▸ **GIVEN ENTRIES**:
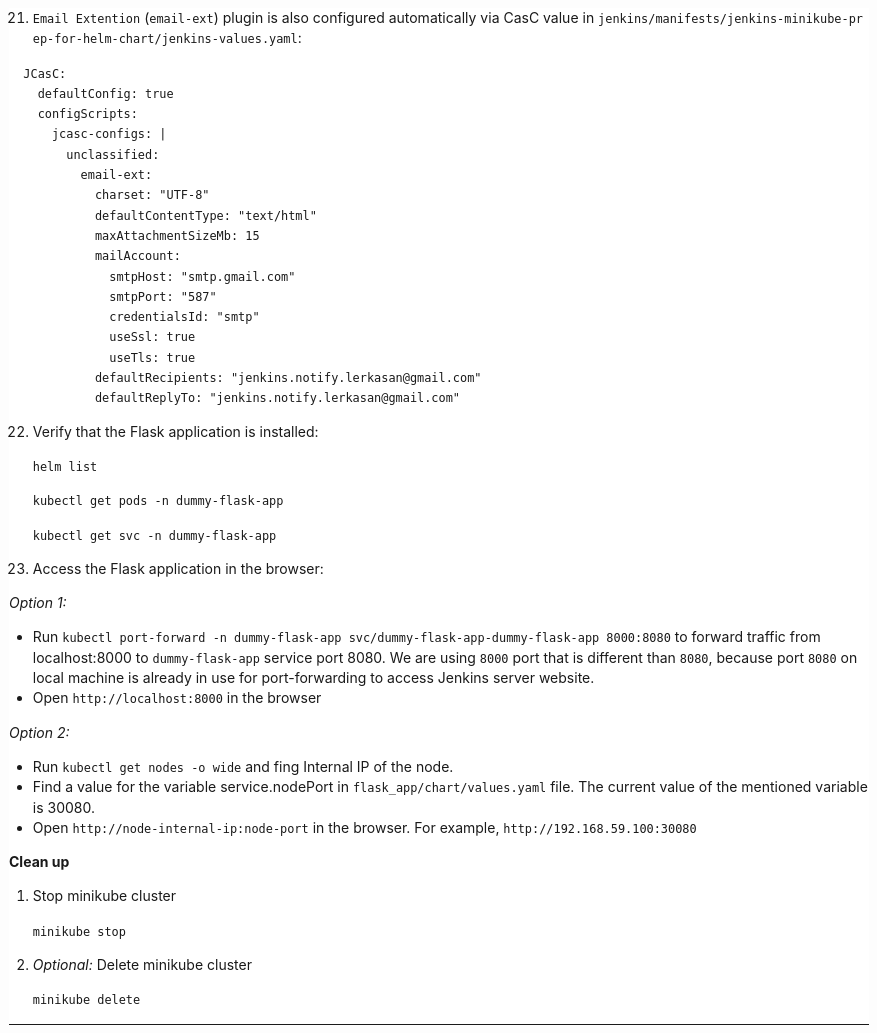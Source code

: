 21. `Email Extention` (`email-ext`) plugin is also configured automatically via CasC value in `jenkins/manifests/jenkins-minikube-prep-for-helm-chart/jenkins-values.yaml`:

```
  JCasC:
    defaultConfig: true
    configScripts:
      jcasc-configs: |
        unclassified:
          email-ext:
            charset: "UTF-8"
            defaultContentType: "text/html"
            maxAttachmentSizeMb: 15
            mailAccount:
              smtpHost: "smtp.gmail.com"
              smtpPort: "587"
              credentialsId: "smtp"
              useSsl: true
              useTls: true
            defaultRecipients: "jenkins.notify.lerkasan@gmail.com"
            defaultReplyTo: "jenkins.notify.lerkasan@gmail.com"
```

22. Verify that the Flask application is installed:

    `helm list`

    `kubectl get pods -n dummy-flask-app`

    `kubectl get svc -n dummy-flask-app`

23. Access the Flask application in the browser:

*Option 1:*
  - Run `kubectl port-forward -n dummy-flask-app svc/dummy-flask-app-dummy-flask-app 8000:8080` to forward traffic from localhost:8000 to `dummy-flask-app` service port 8080. We are using `8000` port that is different than `8080`, because port `8080` on local machine is already in use for port-forwarding to access Jenkins server website.
  - Open `http://localhost:8000` in the browser

*Option 2:*
  - Run `kubectl get nodes -o wide` and fing Internal IP of the node.
  - Find a value for the variable service.nodePort in `flask_app/chart/values.yaml` file. The current value of the mentioned variable is 30080.
  - Open `http://node-internal-ip:node-port` in the browser.
    For example, `http://192.168.59.100:30080`


**Clean up**

1. Stop minikube cluster

    `minikube stop`

2. *Optional:* Delete minikube cluster


    `minikube delete`
______________________________________________________________________________

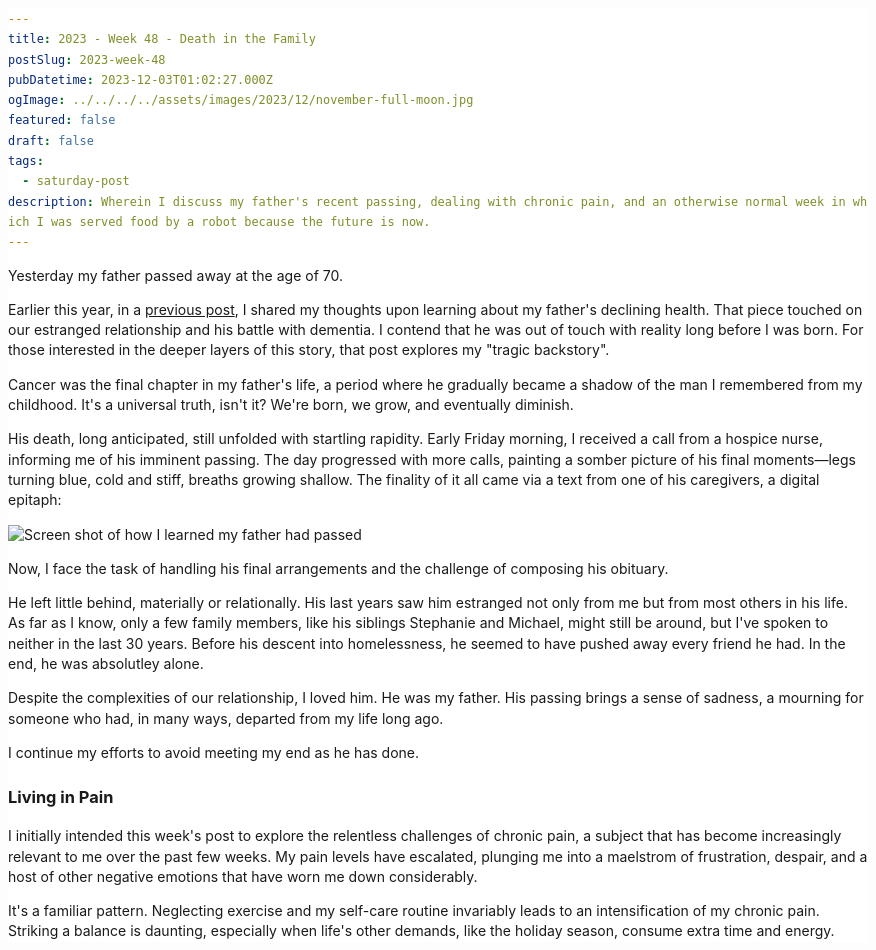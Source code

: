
 ```yaml
---
title: 2023 - Week 48 - Death in the Family
postSlug: 2023-week-48
pubDatetime: 2023-12-03T01:02:27.000Z
ogImage: ../../../../assets/images/2023/12/november-full-moon.jpg
featured: false
draft: false
tags:
  - saturday-post
description: Wherein I discuss my father's recent passing, dealing with chronic pain, and an otherwise normal week in which I was served food by a robot because the future is now.
---
```


Yesterday my father passed away at the age of 70.

Earlier this year, in a [previous post](/posts/2023-week-32), I shared my thoughts upon learning about my father's declining health. That piece touched on our estranged relationship and his battle with dementia. I contend that he was out of touch with reality long before I was born. For those interested in the deeper layers of this story, that post explores my "tragic backstory".

Cancer was the final chapter in my father's life, a period where he gradually became a shadow of the man I remembered from my childhood. It's a universal truth, isn't it? We're born, we grow, and eventually diminish.

His death, long anticipated, still unfolded with startling rapidity. Early Friday morning, I received a call from a hospice nurse, informing me of his imminent passing. The day progressed with more calls, painting a somber picture of his final moments—legs turning blue, cold and stiff, breaths growing shallow. The finality of it all came via a text from one of his caregivers, a digital epitaph:

![Screen shot of how I learned my father had passed](@/assets/images/2023/12/dad-is-dead.jpg)

Now, I face the task of handling his final arrangements and the challenge of composing his obituary.

He left little behind, materially or relationally. His last years saw him estranged not only from me but from most others in his life. As far as I know, only a few family members, like his siblings Stephanie and Michael, might still be around, but I've spoken to neither in the last 30 years. Before his descent into homelessness, he seemed to have pushed away every friend he had. In the end, he was absolutley alone.

Despite the complexities of our relationship, I loved him. He was my father. His passing brings a sense of sadness, a mourning for someone who had, in many ways, departed from my life long ago.

I continue my efforts to avoid meeting my end as he has done.

### Living in Pain

I initially intended this week's post to explore the relentless challenges of chronic pain, a subject that has become increasingly relevant to me over the past few weeks. My pain levels have escalated, plunging me into a maelstrom of frustration, despair, and a host of other negative emotions that have worn me down considerably.

It's a familiar pattern. Neglecting exercise and my self-care routine invariably leads to an intensification of my chronic pain. Striking a balance is daunting, especially when life's other demands, like the holiday season, consume extra time and energy.
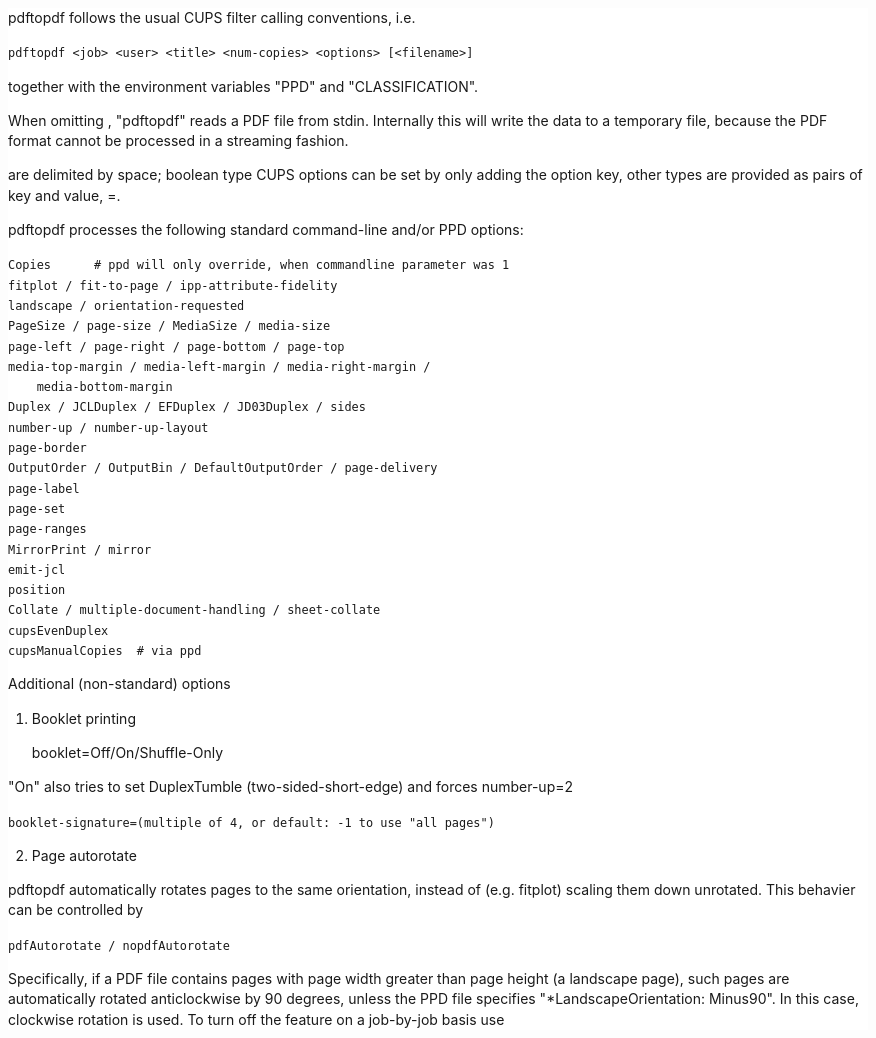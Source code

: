 pdftopdf follows the usual CUPS filter calling conventions, i.e.

    pdftopdf <job> <user> <title> <num-copies> <options> [<filename>]

together with the environment variables "PPD" and "CLASSIFICATION".

When omitting <filename>, "pdftopdf" reads a PDF file from stdin.
Internally this will write the data to a temporary file, because
the PDF format cannot be processed in a streaming fashion.

<options> are delimited by space; boolean type CUPS options can be set
by only adding the option key, other types are provided as
pairs of key and value, <key>=<value>.

pdftopdf processes the following standard command-line and/or PPD options:

    Copies      # ppd will only override, when commandline parameter was 1
    fitplot / fit-to-page / ipp-attribute-fidelity
    landscape / orientation-requested
    PageSize / page-size / MediaSize / media-size
    page-left / page-right / page-bottom / page-top
    media-top-margin / media-left-margin / media-right-margin /
        media-bottom-margin
    Duplex / JCLDuplex / EFDuplex / JD03Duplex / sides
    number-up / number-up-layout
    page-border
    OutputOrder / OutputBin / DefaultOutputOrder / page-delivery
    page-label
    page-set
    page-ranges
    MirrorPrint / mirror
    emit-jcl
    position
    Collate / multiple-document-handling / sheet-collate
    cupsEvenDuplex
    cupsManualCopies  # via ppd

Additional (non-standard) options

1) Booklet printing

    booklet=Off/On/Shuffle-Only

"On" also tries to set DuplexTumble (two-sided-short-edge) and forces number-up=2

    booklet-signature=(multiple of 4, or default: -1 to use "all pages")

2) Page autorotate

pdftopdf automatically rotates pages to the same orientation,
instead of (e.g. fitplot) scaling them down unrotated.
This behavier can be controlled by

    pdfAutorotate / nopdfAutorotate

Specifically, if a PDF file contains pages with page width greater than
page height (a landscape page), such pages are automatically rotated
anticlockwise by 90 degrees, unless the PPD file specifies
"*LandscapeOrientation: Minus90". In this case, clockwise rotation is used.
To turn off the feature on a job-by-job basis use
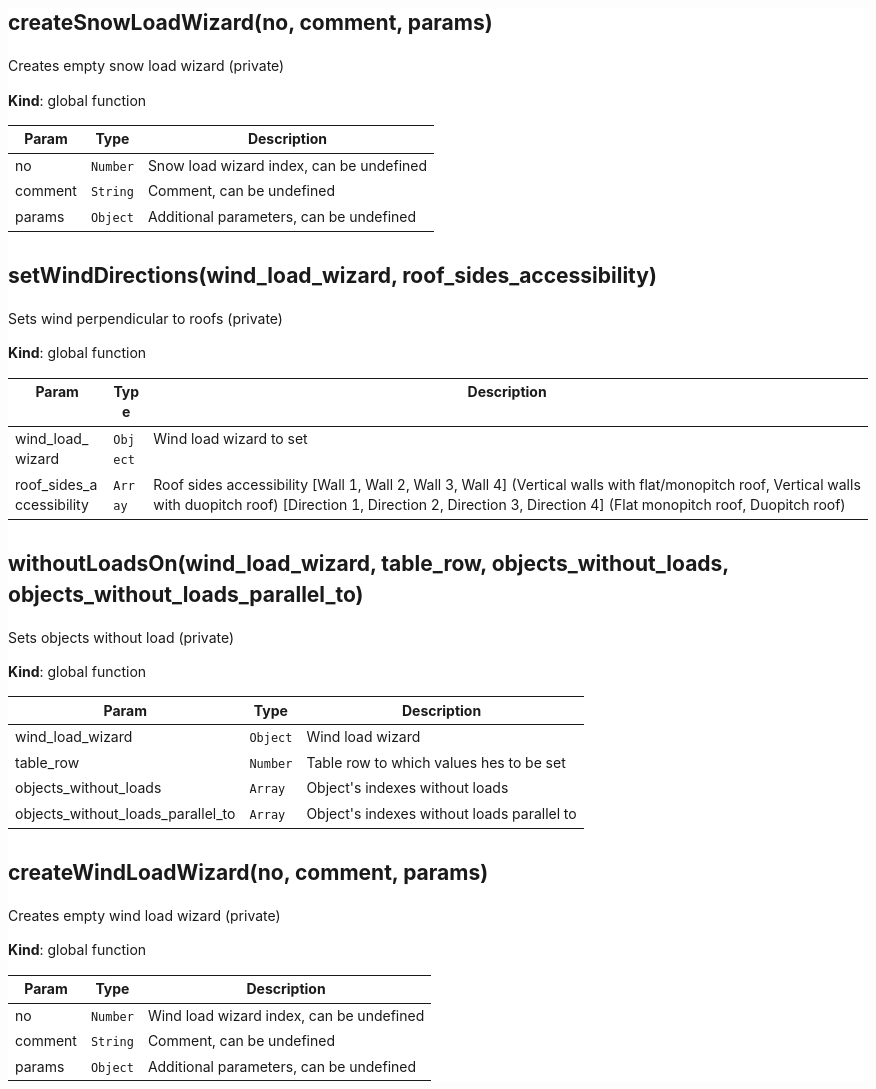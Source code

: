 <a name="createSnowLoadWizard"></a>

## createSnowLoadWizard(no, comment, params)
Creates empty snow load wizard (private)

**Kind**: global function  

| Param | Type | Description |
| --- | --- | --- |
| no | <code>Number</code> | Snow load wizard index, can be undefined |
| comment | <code>String</code> | Comment, can be undefined |
| params | <code>Object</code> | Additional parameters, can be undefined |

<a name="setWindDirections"></a>

## setWindDirections(wind_load_wizard, roof_sides_accessibility)
Sets wind perpendicular to roofs (private)

**Kind**: global function  

| Param | Type | Description |
| --- | --- | --- |
| wind_load_wizard | <code>Object</code> | Wind load wizard to set |
| roof_sides_accessibility | <code>Array</code> | Roof sides accessibility                                             [Wall 1, Wall 2, Wall 3, Wall 4] (Vertical walls with flat/monopitch roof, Vertical walls with duopitch roof)                                             [Direction 1, Direction 2, Direction 3, Direction 4] (Flat monopitch roof, Duopitch roof) |

<a name="withoutLoadsOn"></a>

## withoutLoadsOn(wind_load_wizard, table_row, objects_without_loads, objects_without_loads_parallel_to)
Sets objects without load (private)

**Kind**: global function  

| Param | Type | Description |
| --- | --- | --- |
| wind_load_wizard | <code>Object</code> | Wind load wizard |
| table_row | <code>Number</code> | Table row to which values hes to be set |
| objects_without_loads | <code>Array</code> | Object's indexes without loads |
| objects_without_loads_parallel_to | <code>Array</code> | Object's indexes without loads parallel to |

<a name="createWindLoadWizard"></a>

## createWindLoadWizard(no, comment, params)
Creates empty wind load wizard (private)

**Kind**: global function  

| Param | Type | Description |
| --- | --- | --- |
| no | <code>Number</code> | Wind load wizard index, can be undefined |
| comment | <code>String</code> | Comment, can be undefined |
| params | <code>Object</code> | Additional parameters, can be undefined |

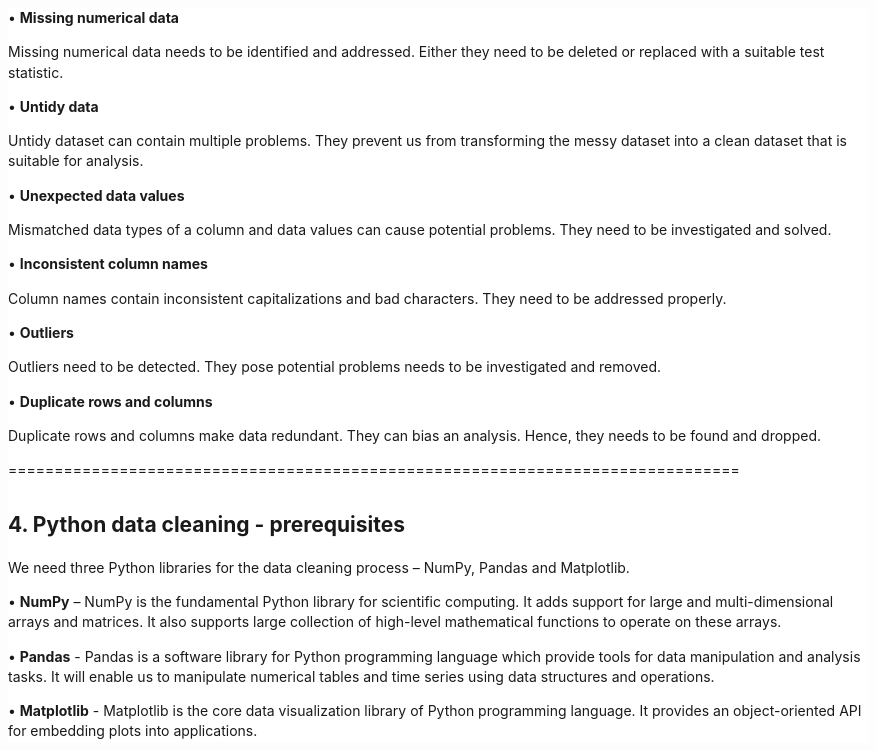 
•	**Missing numerical data**


Missing numerical data needs to be identified and addressed. Either they need to be deleted or replaced with a suitable test statistic.


•	**Untidy data**


Untidy dataset can contain multiple problems. They prevent us from transforming the messy dataset into a clean dataset that is suitable for analysis.


•	**Unexpected data values**


Mismatched data types of a column and data values can cause potential problems. They need to be investigated and solved.


•	**Inconsistent column names**


Column names contain inconsistent capitalizations and bad characters. They need to be addressed properly.


•	**Outliers**


Outliers need to be detected. They pose potential problems needs to be investigated and removed.


•	**Duplicate rows and columns**


Duplicate rows and columns make data redundant. They can bias an analysis. Hence, they needs to be found and dropped.



===============================================================================


## 4. Python data cleaning - prerequisites


We need three Python libraries for the data cleaning process – NumPy, Pandas and Matplotlib.



•	**NumPy** – NumPy is the fundamental Python library for scientific computing. It adds support for large and multi-dimensional arrays and matrices. It also supports large collection of high-level mathematical functions to operate on these arrays.


•	**Pandas** - Pandas is a software library for Python programming language which provide tools for data manipulation and analysis tasks. It will enable us to manipulate numerical tables and time series using data structures and operations.


•	**Matplotlib** - Matplotlib is the core data visualization library of Python programming language. It provides an object-oriented API for embedding plots into applications.


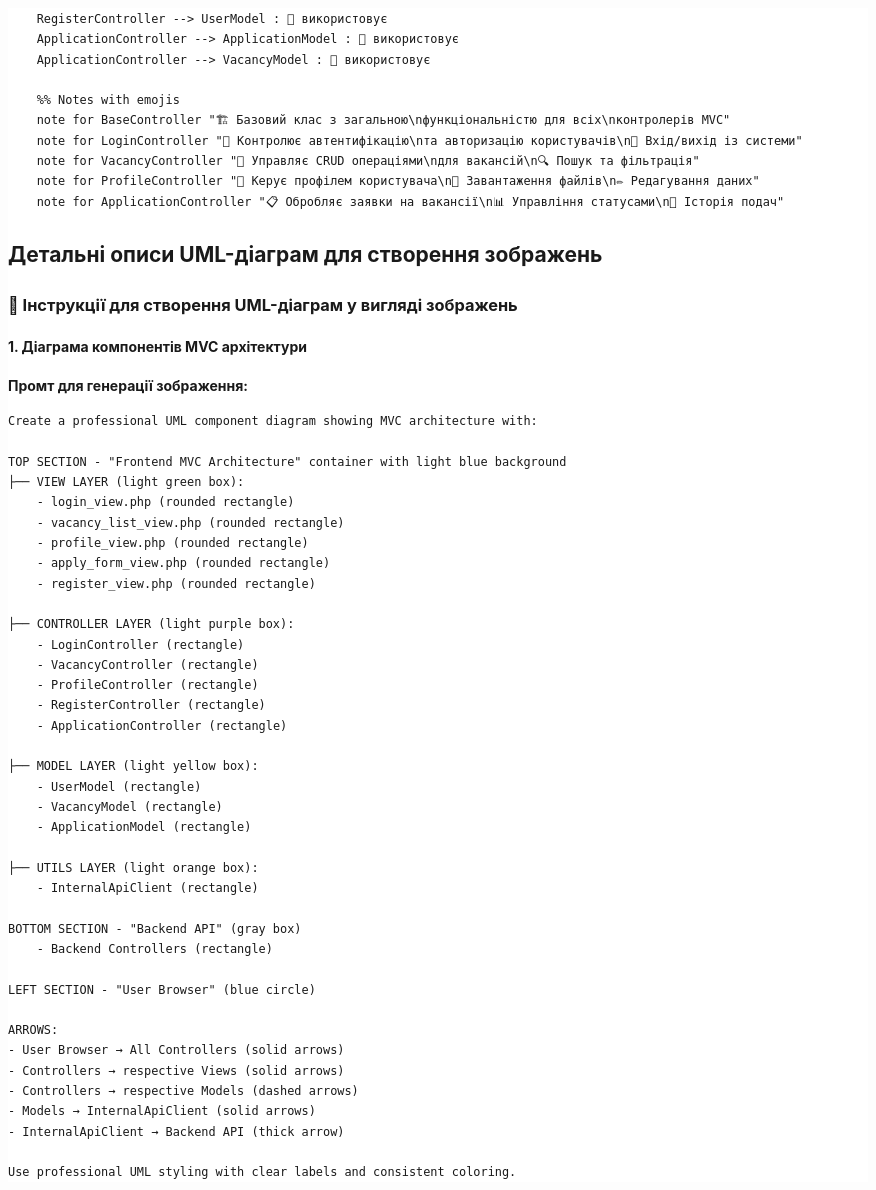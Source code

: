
 ```mermaid
    RegisterController --> UserModel : 🔗 використовує
    ApplicationController --> ApplicationModel : 🔗 використовує
    ApplicationController --> VacancyModel : 🔗 використовує
    
    %% Notes with emojis
    note for BaseController "🏗️ Базовий клас з загальною\nфункціональністю для всіх\nконтролерів MVC"
    note for LoginController "🔐 Контролює автентифікацію\nта авторизацію користувачів\n🚪 Вхід/вихід із системи"
    note for VacancyController "💼 Управляє CRUD операціями\nдля вакансій\n🔍 Пошук та фільтрація"
    note for ProfileController "👤 Керує профілем користувача\n📸 Завантаження файлів\n✏️ Редагування даних"
    note for ApplicationController "📋 Обробляє заявки на вакансії\n📊 Управління статусами\n📄 Історія подач"
```

## Детальні описи UML-діаграм для створення зображень

### 🎨 Інструкції для створення UML-діаграм у вигляді зображень

#### 1. Діаграма компонентів MVC архітектури

**Промт для генерації зображення:**
```
Create a professional UML component diagram showing MVC architecture with:

TOP SECTION - "Frontend MVC Architecture" container with light blue background
├── VIEW LAYER (light green box):
    - login_view.php (rounded rectangle)
    - vacancy_list_view.php (rounded rectangle) 
    - profile_view.php (rounded rectangle)
    - apply_form_view.php (rounded rectangle)
    - register_view.php (rounded rectangle)

├── CONTROLLER LAYER (light purple box):
    - LoginController (rectangle)
    - VacancyController (rectangle)
    - ProfileController (rectangle)
    - RegisterController (rectangle)
    - ApplicationController (rectangle)

├── MODEL LAYER (light yellow box):
    - UserModel (rectangle)
    - VacancyModel (rectangle)
    - ApplicationModel (rectangle)

├── UTILS LAYER (light orange box):
    - InternalApiClient (rectangle)

BOTTOM SECTION - "Backend API" (gray box)
    - Backend Controllers (rectangle)

LEFT SECTION - "User Browser" (blue circle)

ARROWS:
- User Browser → All Controllers (solid arrows)
- Controllers → respective Views (solid arrows)
- Controllers → respective Models (dashed arrows)
- Models → InternalApiClient (solid arrows)
- InternalApiClient → Backend API (thick arrow)

Use professional UML styling with clear labels and consistent coloring.
```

▸ **WHAT NEEDS TO BE DONE**:
Using the material, show each line where the string "still" can be found.

▸ **EXERCISE RESULT**:
His death, long anticipated, still unfolded with startling rapidity. Early Friday morning, I received a call from a hospice nurse, informing me of his imminent passing. The day progressed with more calls, painting a somber picture of his final moments—legs turning blue, cold and stiff, breaths growing shallow. The finality of it all came via a text from one of his caregivers, a digital epitaph:
He left little behind, materially or relationally. His last years saw him estranged not only from me but from most others in his life. As far as I know, only a few family members, like his siblings Stephanie and Michael, might still be around, but I've spoken to neither in the last 30 years. Before his descent into homelessness, he seemed to have pushed away every friend he had. In the end, he was absolutley alone.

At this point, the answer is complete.